Lettres et correspondances
Juliette et Victor
En 1833 Victor Hugo (1802-1885) assiste à la représentation de Lucrèce Borgia. Une comédienne, Juliette Drouet (1806-1883) joue la princesse Negroni. Hugo en tombe fou amoureux.
« Je mesure la chance d’avoir rencontré cette femme », dira Hugo à l’un de ses proches amis, se faisant le serment de ne jamais abandonner celle qu’il aime par-dessus tout.
Victor Hugo et Juliette Drouet s’écrivirent des lettres enflammées, témoins de leur tendresse, de leur admiration, de leur fidélité, mais aussi, au-delà de cet amour, de tout ce qu’ils partageaient en commun.
Les cinquante ans de leur incroyable passion sont contenus dans quelque 20.000 lettres qu’ils se sont échangées, et figurent un trésor pour la littérature, qui a gardé ainsi l’empreinte de cet amour légendaire.
Lettre de Victor Hugo à Juliette Drouet, le 16 février 1860
La vie avance, l’amour persiste. Il y a un Éden derrière nous, et un paradis devant nous. Car pour ceux qui se sont aimés dans la vie et qui entrent dans la mort en s’aimant, la tombe est étoilée ; c’est la porte du ciel. Que Dieu me donne la vie avec toi et la mort avec toi, voilà ce que je lui demande dans ma prière de tous les soirs. L’amour vieilli est de l’amour religieux ; il y a de la prière dans son baiser.
Cher doux ange, vieillissons donc avec joie, car le grand rajeunissement est proche. Il s’appelle l’éternité. L’amour dans l’éternité, quelle aurore ! Aimons-nous et prions.
Lettre de Victor Hugo à Juliette Drouet, 27 septembre 1876
J’étais mort, je suis vivant, tu es le sang de mon cœur, la clarté de mes yeux, la vie de ma vie, l’âme de mon âme.
Pour moi, tu es plus moi que moi-même. Je suis à jamais dans tes ailes.
Je t’adore éperdument et religieusement, ô mon ange.
Guillaume à Lou
Extrait d'une lettre de Guillaume Apollinaire à Lou, septembre 1914
"Vous ayant dit ce matin que je vous aimais, ma voisine d’hier soir, j’éprouve maintenant moins de gêne à vous l’écrire. Je l’avais déjà senti dès ce déjeuner dans le vieux Nice où vos grands et beaux yeux de biche m’avaient tant troublé que je m’en étais allé aussi tôt que possible afin d’éviter le vertige qu’ils me donnaient. "
Puis le 28 octobre 1914
"Je pense à toi sans cesse. Rapporte aussi tes lettres à Nice que je les relise, dans les entractes que l’amour voudra bien nous laisser les plus courts possible"

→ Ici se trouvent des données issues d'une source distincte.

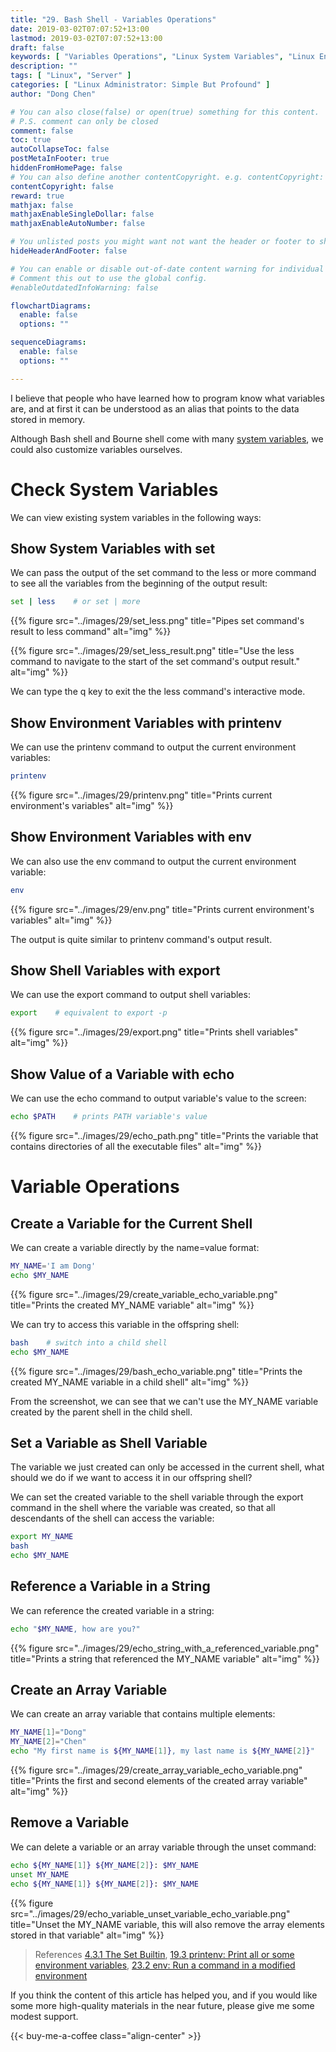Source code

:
 ```yaml
---
title: "29. Bash Shell - Variables Operations"
date: 2019-03-02T07:07:52+13:00
lastmod: 2019-03-02T07:07:52+13:00
draft: false
keywords: [ "Variables Operations", "Linux System Variables", "Linux Environment Variables", "Linux Shell Variables", "Print System Variables", "Print Environment Variables", "Linux Create Variables", "Linux Delete Variables" ]
description: ""
tags: [ "Linux", "Server" ]
categories: [ "Linux Administrator: Simple But Profound" ]
author: "Dong Chen"

# You can also close(false) or open(true) something for this content.
# P.S. comment can only be closed
comment: false
toc: true
autoCollapseToc: false
postMetaInFooter: true
hiddenFromHomePage: false
# You can also define another contentCopyright. e.g. contentCopyright: "This is another copyright."
contentCopyright: false
reward: true
mathjax: false
mathjaxEnableSingleDollar: false
mathjaxEnableAutoNumber: false

# You unlisted posts you might want not want the header or footer to show
hideHeaderAndFooter: false

# You can enable or disable out-of-date content warning for individual post.
# Comment this out to use the global config.
#enableOutdatedInfoWarning: false

flowchartDiagrams:
  enable: false
  options: ""

sequenceDiagrams: 
  enable: false
  options: ""

---
```


I believe that people who have learned how to program know what variables are, and at first it can be understood as an alias that points to the data stored in memory.

<!--more-->

Although Bash shell and Bourne shell come with many [system variables](/post/server-side-programming/linux/simple-but-profound/13.-bourne-and-bash-shells-environment-variables/), we could also customize variables ourselves.

# Check System Variables

We can view existing system variables in the following ways:

## Show System Variables with set

We can pass the output of the set command to the less or more command to see all the variables from the beginning of the output result:

```bash
set | less    # or set | more
```

{{% figure src="../images/29/set_less.png" title="Pipes set command's result to less command" alt="img" %}}

{{% figure src="../images/29/set_less_result.png" title="Use the less command to navigate to the start of the set command's output result." alt="img" %}}

We can type the q key to exit the the less command's interactive mode.

## Show Environment Variables with printenv

We can use the printenv command to output the current environment variables:

```bash
printenv
```

{{% figure src="../images/29/printenv.png" title="Prints current environment's variables" alt="img" %}}

## Show Environment Variables with env

We can also use the env command to output the current environment variable:

```bash
env
```

{{% figure src="../images/29/env.png" title="Prints current environment's variables" alt="img" %}}

The output is quite similar to printenv command's output result.

## Show Shell Variables with export

We can use the export command to output shell variables:

```bash
export    # equivalent to export -p
```

{{% figure src="../images/29/export.png" title="Prints shell variables" alt="img" %}}

## Show Value of a Variable with echo

We can use the echo command to output variable's value to the screen:

```bash
echo $PATH    # prints PATH variable's value
```

{{% figure src="../images/29/echo_path.png" title="Prints the variable that contains directories of all the executable files" alt="img" %}}

# Variable Operations

## Create a Variable for the Current Shell

We can create a variable directly by the name=value format:

```bash
MY_NAME='I am Dong'
echo $MY_NAME
```

{{% figure src="../images/29/create_variable_echo_variable.png" title="Prints the created MY_NAME variable" alt="img" %}}

We can try to access this variable in the offspring shell:

```bash
bash    # switch into a child shell
echo $MY_NAME
```

{{% figure src="../images/29/bash_echo_variable.png" title="Prints the created MY_NAME variable in a child shell" alt="img" %}}

From the screenshot, we can see that we can't use the MY_NAME variable created by the parent shell in the child shell.

## Set a Variable as Shell Variable

The variable we just created can only be accessed in the current shell, what should we do if we want to access it in our offspring shell?

We can set the created variable to the shell variable through the export command in the shell where the variable was created, so that all descendants of the shell can access the variable:

```bash
export MY_NAME
bash
echo $MY_NAME
```

## Reference a Variable in a String

We can reference the created variable in a string:

```bash
echo "$MY_NAME, how are you?"
```

{{% figure src="../images/29/echo_string_with_a_referenced_variable.png" title="Prints a string that referenced the MY_NAME variable" alt="img" %}}

## Create an Array Variable

We can create an array variable that contains multiple elements:

```bash
MY_NAME[1]="Dong"
MY_NAME[2]="Chen"
echo "My first name is ${MY_NAME[1]}, my last name is ${MY_NAME[2]}"
```

{{% figure src="../images/29/create_array_variable_echo_variable.png" title="Prints the first and second elements of the created array variable" alt="img" %}}

## Remove a Variable

We can delete a variable or an array variable through the unset command:

```bash
echo ${MY_NAME[1]} ${MY_NAME[2]}: $MY_NAME
unset MY_NAME
echo ${MY_NAME[1]} ${MY_NAME[2]}: $MY_NAME
```

{{% figure src="../images/29/echo_variable_unset_variable_echo_variable.png" title="Unset the MY_NAME variable, this will also remove the array elements stored in that variable" alt="img" %}}

> References
> [4.3.1 The Set Builtin](https://www.gnu.org/software/bash/manual/html_node/The-Set-Builtin.html),
> [19.3 printenv: Print all or some environment variables](https://www.gnu.org/software/coreutils/manual/html_node/printenv-invocation.html#printenv-invocation),
> [23.2 env: Run a command in a modified environment](https://www.gnu.org/software/coreutils/manual/html_node/env-invocation.html#env-invocation)

If you think the content of this article has helped you, and if you would like some more high-quality materials in the near future, please give me some modest support.

<!-- Buy Me a Coffee Button -->
{{< buy-me-a-coffee class="align-center" >}}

En 1914, le poète Guillaume Apollinaire fait la connaissance de Louise de Coligny Chatillon dans un restaurant à Nice. En quelques secondes c'est le coup de foudre... Dès lors, Apollinaire lui écrira des centaines de lettres.

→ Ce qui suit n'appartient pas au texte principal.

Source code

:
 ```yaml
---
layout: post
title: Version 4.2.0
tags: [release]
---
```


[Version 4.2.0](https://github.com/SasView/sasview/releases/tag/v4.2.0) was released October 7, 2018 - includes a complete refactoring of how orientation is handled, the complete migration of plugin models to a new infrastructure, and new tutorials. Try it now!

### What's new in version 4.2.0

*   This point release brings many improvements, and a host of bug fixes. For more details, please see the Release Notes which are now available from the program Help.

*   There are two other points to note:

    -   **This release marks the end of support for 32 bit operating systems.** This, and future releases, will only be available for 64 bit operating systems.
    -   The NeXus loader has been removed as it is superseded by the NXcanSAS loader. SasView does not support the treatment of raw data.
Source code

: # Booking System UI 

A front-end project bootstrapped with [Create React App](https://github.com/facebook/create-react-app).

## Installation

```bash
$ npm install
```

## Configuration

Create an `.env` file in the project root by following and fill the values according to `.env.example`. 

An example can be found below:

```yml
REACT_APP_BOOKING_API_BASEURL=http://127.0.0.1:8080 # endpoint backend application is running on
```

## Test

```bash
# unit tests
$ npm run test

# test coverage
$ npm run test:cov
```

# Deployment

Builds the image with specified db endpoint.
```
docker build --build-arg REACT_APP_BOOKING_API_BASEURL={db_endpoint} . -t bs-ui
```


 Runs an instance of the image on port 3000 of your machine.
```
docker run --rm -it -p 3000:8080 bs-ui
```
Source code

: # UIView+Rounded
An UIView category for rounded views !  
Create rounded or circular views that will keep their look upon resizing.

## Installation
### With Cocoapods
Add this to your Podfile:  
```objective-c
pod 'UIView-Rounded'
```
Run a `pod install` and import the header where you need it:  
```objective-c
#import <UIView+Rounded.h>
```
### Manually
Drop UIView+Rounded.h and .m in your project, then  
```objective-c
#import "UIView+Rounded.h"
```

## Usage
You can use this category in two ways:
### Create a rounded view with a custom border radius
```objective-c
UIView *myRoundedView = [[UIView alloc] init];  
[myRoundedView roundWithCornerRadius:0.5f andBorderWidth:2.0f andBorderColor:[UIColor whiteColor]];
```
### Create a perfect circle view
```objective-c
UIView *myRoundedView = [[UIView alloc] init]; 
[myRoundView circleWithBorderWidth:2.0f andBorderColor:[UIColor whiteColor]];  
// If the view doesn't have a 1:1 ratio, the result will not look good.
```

A cette époque la jeune femme a 33 ans. Très indépendante, elle fascine le poète qui lui déclare rapidement toute son admiration.
C'est le début d'une passion aussi intense qu'éphémère...
Lorsque l'auteur d'Alcools est tombé amoureux de son "étoile polaire"...
"Mon Lou je veux te parler maintenant de l’Amour
Il monte dans mon cœur comme le soleil sur le jour
Et le soleil il agite ses rayons comme des fouets
Pour activer nos âmes et les lier
Mon amour c’est seulement ton bonheur
Et ton bonheur c’est seulement ma volonté
Ton amour doit être passionné de douleur
Ma volonté se confond avec ton désir et ta beauté
Ah ! Ah ! te revoilà devant moi toute nue
Captive adorée toi la dernière venue
Tes seins ont le goût pâle des kakis et des figues de Barbarie Hanches fruits confis je les aime ma chérie
L’écume de la mer dont naquis la déesse
Evoque celle-là qui naît de ma caresse
Si tu marches Splendeur tes yeux ont le luisant
D’un sabre au doux regard prêt à se teindre de sang
Si tu te couches Douceur tu deviens mon orgie
Et le mets savoureux de notre liturgie
Si tu courbes Ardeur comme une flamme au vent
Des atteintes du feu jamais rien n’est décevant
Je flambe dans ta flamme et suis de ton amour
Le phénix qui se meurt et renaît chaque jour".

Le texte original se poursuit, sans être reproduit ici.